シングルサイト触媒を用いて重合したポリエチレンは、高分子量成分を多く含むため、マルチサイト触媒を用いて重合したポリエチレンと比較した場合に、同じ密度でも耐久性があり、耐塩素水性も向上する。
【0004】
しかし、前記文献等に記載の材料を用いて管を製造する場合、材料やその分解物に起因する特有のにおいが、成形時の作業環境の悪化をもたらす原因となっている。さらに、前記材料によって製造された管を給水給湯管として利用した場合、水ににおいがつき使用者に不快感を与えることがあった。
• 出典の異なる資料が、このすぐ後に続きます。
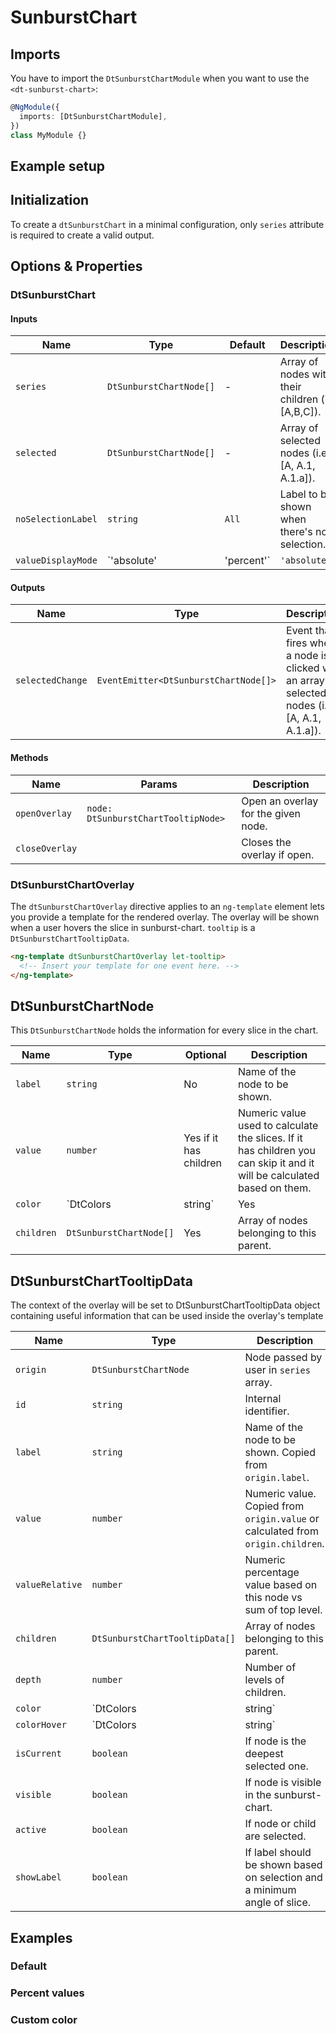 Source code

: # SunburstChart

<ba-ux-snippet name="sunburst-chart-intro"></ba-ux-snippet>
<ba-live-example name="DtExampleSunburstChartDefault" fullwidth></ba-live-example>

## Imports

You have to import the `DtSunburstChartModule` when you want to use the
`<dt-sunburst-chart>`:

```typescript
@NgModule({
  imports: [DtSunburstChartModule],
})
class MyModule {}
```

## Example setup

<ba-live-example name="DtExampleSunburstChartRelativeValues" fullwidth></ba-live-example>

## Initialization

To create a `dtSunburstChart` in a minimal configuration, only `series`
attribute is required to create a valid output.

<ba-live-example name="DtExampleSunburstChartDefault" fullwidth></ba-live-example>

## Options & Properties

### DtSunburstChart

#### Inputs

| Name               | Type                     | Default      | Description                                                     |
| ------------------ | ------------------------ | ------------ | --------------------------------------------------------------- |
| `series`           | `DtSunburstChartNode[]`  | -            | Array of nodes with their children (i.e [A,B,C]).               |
| `selected`         | `DtSunburstChartNode[]`  | -            | Array of selected nodes (i.e [A, A.1, A.1.a]).                  |
| `noSelectionLabel` | `string`                 | `All`        | Label to be shown when there's no selection.                    |
| `valueDisplayMode` | `'absolute' | 'percent'` | `'absolute'` | Mode of value visualization. It can be `percent` or `absolute`. |

#### Outputs

| Name             | Type                                  | Description                                                                                    |
| ---------------- | ------------------------------------- | ---------------------------------------------------------------------------------------------- |
| `selectedChange` | `EventEmitter<DtSunburstChartNode[]>` | Event that fires when a node is clicked with an array of selected nodes (i.e [A, A.1, A.1.a]). |

#### Methods

| Name           | Params                              | Description                         |
| -------------- | ----------------------------------- | ----------------------------------- |
| `openOverlay`  | `node: DtSunburstChartTooltipNode>` | Open an overlay for the given node. |
| `closeOverlay` |                                     | Closes the overlay if open.         |

### DtSunburstChartOverlay

The `dtSunburstChartOverlay` directive applies to an `ng-template` element lets
you provide a template for the rendered overlay. The overlay will be shown when
a user hovers the slice in sunburst-chart. `tooltip` is a
`DtSunburstChartTooltipData`.

```html
<ng-template dtSunburstChartOverlay let-tooltip>
  <!-- Insert your template for one event here. -->
</ng-template>
```

## DtSunburstChartNode

This `DtSunburstChartNode` holds the information for every slice in the chart.

| Name       | Type                    | Optional               | Description                                                                                                             |
| ---------- | ----------------------- | ---------------------- | ----------------------------------------------------------------------------------------------------------------------- |
| `label`    | `string`                | No                     | Name of the node to be shown.                                                                                           |
| `value`    | `number`                | Yes if it has children | Numeric value used to calculate the slices. If it has children you can skip it and it will be calculated based on them. |
| `color`    | `DtColors | string`     | Yes                    | Color to be used. Fallback to [sorted chart colors](/resources/colors/chartcolors#sorted-chart-colors).                 |
| `children` | `DtSunburstChartNode[]` | Yes                    | Array of nodes belonging to this parent.                                                                                |

## DtSunburstChartTooltipData

The context of the overlay will be set to DtSunburstChartTooltipData object
containing useful information that can be used inside the overlay's template

| Name            | Type                           | Description                                                                     |
| --------------- | ------------------------------ | ------------------------------------------------------------------------------- |
| `origin`        | `DtSunburstChartNode`          | Node passed by user in `series` array.                                          |
| `id`            | `string`                       | Internal identifier.                                                            |
| `label`         | `string`                       | Name of the node to be shown. Copied from `origin.label`.                       |
| `value`         | `number`                       | Numeric value. Copied from `origin.value` or calculated from `origin.children`. |
| `valueRelative` | `number`                       | Numeric percentage value based on this node vs sum of top level.                |
| `children`      | `DtSunburstChartTooltipData[]` | Array of nodes belonging to this parent.                                        |
| `depth`         | `number`                       | Number of levels of children.                                                   |
| `color`         | `DtColors | string`            | Color for this node in this state.                                              |
| `colorHover`    | `DtColors | string`            | Color for this node when hovering in this state.                                |
| `isCurrent`     | `boolean`                      | If node is the deepest selected one.                                            |
| `visible`       | `boolean`                      | If node is visible in the sunburst-chart.                                       |
| `active`        | `boolean`                      | If node or child are selected.                                                  |
| `showLabel`     | `boolean`                      | If label should be shown based on selection and a minimum angle of slice.       |

## Examples

### Default

<ba-live-example name="DtExampleSunburstChartDefault" fullwidth></ba-live-example>

### Percent values

<ba-live-example name="DtExampleSunburstChartRelativeValues" fullwidth></ba-live-example>

### Custom color

<ba-live-example name="DtExampleSunburstChartCustomColor" fullwidth></ba-live-example>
特に、管内に長時間滞留した水などでは、そのにおいが顕著である。現在までに、においの低減対策が種々なされているが、未だこのにおい問題は解決していない(例えば、特許文献3、4参照)。
【0005】
【特許文献1】特開平11−277603号公報
【特許文献2】特開昭60−84332号公報
【特許文献3】特開平06−248089号公報
【特許文献4】特開平10−182757号公報
【発明の開示】
【発明が解決しようとする課題】
【0006】
そこで、本発明は前記事情に鑑みてなされたもので、架橋ポリエチレン管の成形時や施工時に発生するにおいを低減させ、また、給水給湯管として使用した場合、水ににおいの付着がほとんど無い架橋ポリエチレン管を用いる配管施工方法を提供することを目的とする。
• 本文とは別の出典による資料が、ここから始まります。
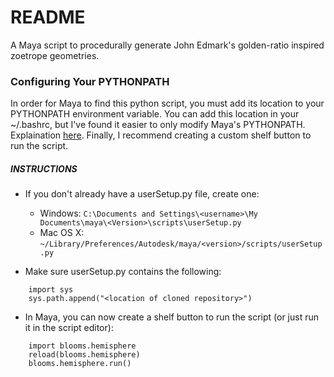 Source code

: # README #

A Maya script to procedurally generate John Edmark's golden-ratio inspired zoetrope geometries.

### Configuring Your PYTHONPATH ###

In order for Maya to find this python script, you must add its location to your PYTHONPATH environment variable.  You can add this location in your ~/.bashrc, but I've found it easier to only modify Maya's PYTHONPATH.  Explaination [here](http://help.autodesk.com/view/MAYAUL/2015/ENU/?guid=Python_Python_in_Maya).  Finally, I recommend creating a custom shelf button to run the script.

##### INSTRUCTIONS #####

* If you don't already have a userSetup.py file, create one:
    * Windows: `C:\Documents and Settings\<username>\My Documents\maya\<Version>\scripts\userSetup.py`
    * Mac OS X: `~/Library/Preferences/Autodesk/maya/<version>/scripts/userSetup.py`

* Make sure userSetup.py contains the following:

```
    import sys
    sys.path.append("<location of cloned repository>")
```


* In Maya, you can now create a shelf button to run the script (or just run it in the script editor):

```
    import blooms.hemisphere
    reload(blooms.hemisphere)
    blooms.hemisphere.run()
``` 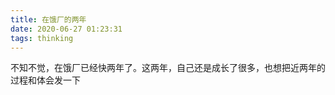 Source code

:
 ```yaml
---
title: 在饿厂的两年
date: 2020-06-27 01:23:31
tags: thinking
---
```


不知不觉，在饿厂已经快两年了。这两年，自己还是成长了很多，也想把近两年的过程和体会发一下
さらに、成形性や耐圧性にも優れ、配管施工性や生産性の良好な架橋ポリエチレン管を用いる配管施工方法を提供することを目的とする。
【課題を解決するための手段】
【0007】
本発明者らは上記課題に鑑み検討した結果、ベース樹脂としてシングルサイト触媒を用いて重合されたポリエチレンを採用し、シラングラフト反応の開始剤として作用するラジカル発生剤のうち特定のものがその課題について良い結果をもたらすことが判明した。そこでこれらの知見に基づいて本発明をなすに至った。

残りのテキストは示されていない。